- The Australian dollar reaches a new weekly maximum about 0.6480, rising more than 1.20% in the day.
- The psychological level of 0.6500 and the line of descending trend continue to act as key resistance.
- AUD/USD is firmly maintained above the 21 -day EMA at 0.6414, reinforcing the short -term bullish bias.
The Australian dollar (AUD) advances against the US dollar (USD), reaching a new weekly maximum about 0.6480 on Friday, rising more than 1.20% in the day. The Aud/USD is gaining ground amid the generalized weakness of the US dollar and a feeling of resilient risk, but despite the bullish tone, the pair is still trapped within a narrow range. The rise faces a strong resistance of a line of descending trend and the psychological barrier of 0.6500, a level that has repeatedly limited the profits this month.

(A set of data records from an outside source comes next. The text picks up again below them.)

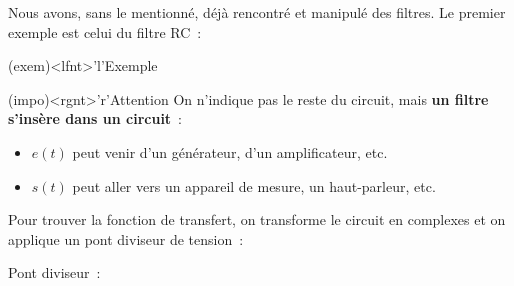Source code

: \documentclass[../../main/main.tex]{subfiles}
\begin{document}
Nous avons, sans le mentionné, déjà rencontré et manipulé des filtres. Le premier
exemple est celui du filtre RC~:
\begin{tcbraster}[raster columns=2, raster equal height=rows]
	\begin{tcb}(exem)<lfnt>'l'{Exemple}
		\begin{minipage}{\linewidth}
			\vspace{-15pt}
		\end{minipage}
	\end{tcb}
	\begin{tcb}(impo)<rgnt>'r'{Attention}
		On n'indique pas le reste du circuit, mais \textbf{un filtre s'insère
			dans un circuit}~:
		\begin{itemize}
			\item $e(t)$ peut venir d'un générateur, d'un amplificateur, etc.
			\item $s(t)$ peut aller vers un appareil de mesure, un haut-parleur,
			      etc.
		\end{itemize}
	\end{tcb}
\end{tcbraster}

Pour trouver la fonction de transfert, on transforme le circuit en complexes et
on applique un pont diviseur de tension~:
\smallbreak
\noindent
\begin{minipage}[c]{.45\linewidth}
	\begin{center}
		\vspace{-15pt}
	\end{center}
\end{minipage}
\hfill
\begin{minipage}[c]{.5\linewidth}
	Pont diviseur~:
\end{minipage}
\end{document}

At the same time, Aussie is obtaining additional force of encouraging signals in the global commercial front. The China Ministry of Foreign Affairs confirmed that Beijing and Washington have agreed to maintain open communication channels after a high -level diplomatic exchange.
From a technical point of view, the price action in recent weeks has taken the form of a bullish flag, a technical graphic pattern that often indicates following a strong upward movement. This pattern occurs after the strong rebound from the April minimum near the psychological brand of 0.5900. The irregular price action in recent days suggests that the bulls are cautious before opening new positions.
Buyers have managed to keep the torque above the round figure of 0.6400, a previous resistance converted into support, which closely coincides with the exponential (EMA) mobile average of 21 days in 0.6414. The AUD/USD has consistently remained above this key support throughout May, indicating that buyers are still in control. The price has been adjusting within convergent tendency lines, and a break above the upper flag limit around the region of 0.6480–0.6500 could be the catalyst for a movement towards the level of 0.6550 not seen since November 2024.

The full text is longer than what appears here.